Have a question about this project? Sign up for a free GitHub account to open an issue and contact its maintainers and the community.

By clicking “Sign up for GitHub”, you agree to our terms of service and privacy statement. We’ll occasionally send you account related emails.

Already on GitHub? Sign in to your account

How to sample from the posterior #112

Open
kayhan-batmanghelich opened this issue Jun 22, 2017 · 12 comments
Open

How to sample from the posterior #112

kayhan-batmanghelich opened this issue Jun 22, 2017 · 12 comments

Comments

@kayhan-batmanghelich
Copy link

Hi,

I was wondering how to sample Posterior partitioning of the rows/columns (cluster assignment)? Is this feature supported? If not, is there any to do that? Theoretically, it should be possible but I couldn't find anything in the documentation. It seems it was possible in MATLAB version, for example here:

state.o(newK,:) = sample_partition(state.O, state.crpPriorC);

Thanks,

@fsaad
Copy link
Collaborator

fsaad commented Jun 22, 2017

Hi there,

There are a few ways to access the posterior row and column partitions. The easiest way is to use the X_L and X_D dictionaries that summarize a particular CrossCat latent state (which is one posterior sample). These two dictionaries are returned by Engine.initialize and Engine.analyze, shown below for the EngineTemplate base class:

https://github.com/probcomp/crosscat/blob/master/src/EngineTemplate.py#L31
https://github.com/probcomp/crosscat/blob/master/src/EngineTemplate.py#L39

  • For the column partition, use X_L['column_partition']['assignments'].
  • For the row partitions, X_D[view_idx] will contain the row partition in the given view.

The MATLAB implementation is quite deprecated.

Please let us know if you have more questions.

@kayhan-batmanghelich
Copy link
Author

@fsaad

Thank you for your reply. I have a few of questions:

  • Length of the X_L and X_D equal the number of chains but the chains are not drawn from the same models because the hyper-parameters are different, correct? How do you specify the hyper-parameters?
  • As you said, each X_D, X_L contain one posterior sample. To keep sampling from the posterior, do we need to rerun the model from the prior?

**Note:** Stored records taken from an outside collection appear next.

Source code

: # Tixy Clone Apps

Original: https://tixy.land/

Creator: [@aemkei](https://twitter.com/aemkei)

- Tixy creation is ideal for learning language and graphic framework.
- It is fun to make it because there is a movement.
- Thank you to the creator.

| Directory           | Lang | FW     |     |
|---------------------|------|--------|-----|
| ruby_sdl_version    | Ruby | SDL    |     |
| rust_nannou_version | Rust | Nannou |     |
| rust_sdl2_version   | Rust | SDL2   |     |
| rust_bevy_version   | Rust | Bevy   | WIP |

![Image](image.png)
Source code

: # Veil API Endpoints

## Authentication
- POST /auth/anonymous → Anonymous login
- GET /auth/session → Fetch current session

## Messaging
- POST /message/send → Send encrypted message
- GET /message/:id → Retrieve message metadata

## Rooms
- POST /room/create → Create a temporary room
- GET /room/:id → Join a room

I don't see any from_the_posterior in the engine.initialize; it only has from_the _prior option. Sampling from the scratch would be time-consuming. I would like to use corsscat inside of another model. Is there anyway?

Thanks,

@fsaad
Copy link
Collaborator

fsaad commented Jun 22, 2017

Length of the X_L and X_D equal the number of chains but the chains are not drawn from the same models because the hyper-parameters are different, correct? How do you specify the hyper-parameters?

Each chain is initialized by forward sampling all latent variables that comprise the CrossCat prior. There are many latent variables specified by CrossCat, and these are:

  • column CRP concentration
  • column partition
  • distributional (hyper)parameters for each column
  • row CRP concentrations (one for each block of the column partition)
  • row partitions (one for each block of the column partition)

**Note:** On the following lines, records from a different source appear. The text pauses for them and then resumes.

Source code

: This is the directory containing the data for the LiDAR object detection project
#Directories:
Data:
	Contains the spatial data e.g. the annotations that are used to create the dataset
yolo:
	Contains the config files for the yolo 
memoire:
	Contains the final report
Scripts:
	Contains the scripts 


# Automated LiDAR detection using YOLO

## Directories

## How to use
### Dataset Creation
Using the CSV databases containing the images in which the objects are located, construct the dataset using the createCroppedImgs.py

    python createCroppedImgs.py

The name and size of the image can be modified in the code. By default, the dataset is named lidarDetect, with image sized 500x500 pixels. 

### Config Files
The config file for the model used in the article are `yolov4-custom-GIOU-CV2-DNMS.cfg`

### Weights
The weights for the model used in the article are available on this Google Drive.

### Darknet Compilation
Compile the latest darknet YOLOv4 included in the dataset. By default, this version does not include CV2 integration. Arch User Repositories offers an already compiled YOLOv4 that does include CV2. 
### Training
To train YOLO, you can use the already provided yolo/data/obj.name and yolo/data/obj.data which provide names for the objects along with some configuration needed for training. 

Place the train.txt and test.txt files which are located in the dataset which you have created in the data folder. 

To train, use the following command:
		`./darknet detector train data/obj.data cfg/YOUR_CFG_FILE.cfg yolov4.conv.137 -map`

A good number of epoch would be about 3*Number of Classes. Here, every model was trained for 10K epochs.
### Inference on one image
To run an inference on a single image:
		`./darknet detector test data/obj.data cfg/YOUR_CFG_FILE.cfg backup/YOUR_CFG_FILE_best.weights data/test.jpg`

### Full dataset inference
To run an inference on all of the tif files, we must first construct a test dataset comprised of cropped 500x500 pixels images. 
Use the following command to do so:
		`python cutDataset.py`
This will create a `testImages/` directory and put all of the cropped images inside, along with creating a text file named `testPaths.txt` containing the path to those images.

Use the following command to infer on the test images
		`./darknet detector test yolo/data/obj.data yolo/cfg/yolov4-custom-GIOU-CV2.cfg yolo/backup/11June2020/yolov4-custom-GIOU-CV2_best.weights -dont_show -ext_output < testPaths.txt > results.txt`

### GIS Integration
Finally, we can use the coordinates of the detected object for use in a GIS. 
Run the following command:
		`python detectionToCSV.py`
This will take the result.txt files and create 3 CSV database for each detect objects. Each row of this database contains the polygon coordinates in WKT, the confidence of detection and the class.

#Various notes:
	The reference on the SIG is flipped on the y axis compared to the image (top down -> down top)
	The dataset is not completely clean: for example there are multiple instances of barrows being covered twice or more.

To keep sampling from the posterior, do we need to rerun the model from the prior?

Each chain begins as an independent realization of all the latent variables from the prior. That is what happens when you call X_L, X_D, = engine.initialize(M_c, M_r, T, seed).

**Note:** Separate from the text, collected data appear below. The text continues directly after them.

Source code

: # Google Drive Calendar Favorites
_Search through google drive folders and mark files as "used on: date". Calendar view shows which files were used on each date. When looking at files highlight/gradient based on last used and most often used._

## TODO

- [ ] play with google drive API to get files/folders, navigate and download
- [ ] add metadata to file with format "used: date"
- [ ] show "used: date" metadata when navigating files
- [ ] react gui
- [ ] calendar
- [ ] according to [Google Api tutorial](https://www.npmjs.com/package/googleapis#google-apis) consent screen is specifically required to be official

You can sample from the posterior by using engine.analyze which takes in X_L and X_D, runs posterior inference, and returns X_L_new and X_D_new. You can then pick-up inference from where it left off by calling engine.analyze again, providing it with X_L_new and X_D_new (which are not prior samples, so analysis does not starting from scratch). You can find an example this workflow here:

https://github.com/probcomp/crosscat/blob/master/src/tests/crosscat_client_runner.py#L41-L44

@kayhan-batmanghelich
Copy link
Author

kayhan-batmanghelich commented Jun 22, 2017

@fsaad

Thanks for the quick reply.

  • Regarding the hyper_param, I was referring this:
print "size of the chain : ",  len(X_L_list2)
print "X_L_list2[0]['column_hypers'] :" , len(X_L_list2[0]['column_hypers'])
print "len(X_L_list2[0]['column_hypers']) :" , len(X_L_list2[0]['column_hypers'])
print "X_L_list2[0]['column_hypers'][-1] :" , X_L_list2[0]['column_hypers'][-1]
print "X_L_list2[1]['column_hypers'][-1] :" , X_L_list2[1]['column_hypers'][-1]
size of the chain :  25
X_L_list2[0]['column_hypers'] : 64
len(X_L_list2[0]['column_hypers']) : 64
X_L_list2[0]['column_hypers'][-1] : {'mu': 78.60333333333332, 's': 401.091946721303, 'r': 1.0, 'fixed': 0.0, 'nu': 17.521415467935228}
X_L_list2[1]['column_hypers'][-1] : {'mu': 78.60333333333332, 's': 117.4655749680299, 'r': 0.6826384947222036, 'fixed': 0.0, 'nu': 8.164897511055578}

Do you see s and r and nu are different for chain 0 and chain 1 ? Are those samples from distribution on the top of the column_hypers ? If so, where do you specify hyper-params if the columns_hypers ? I don't see that in the API.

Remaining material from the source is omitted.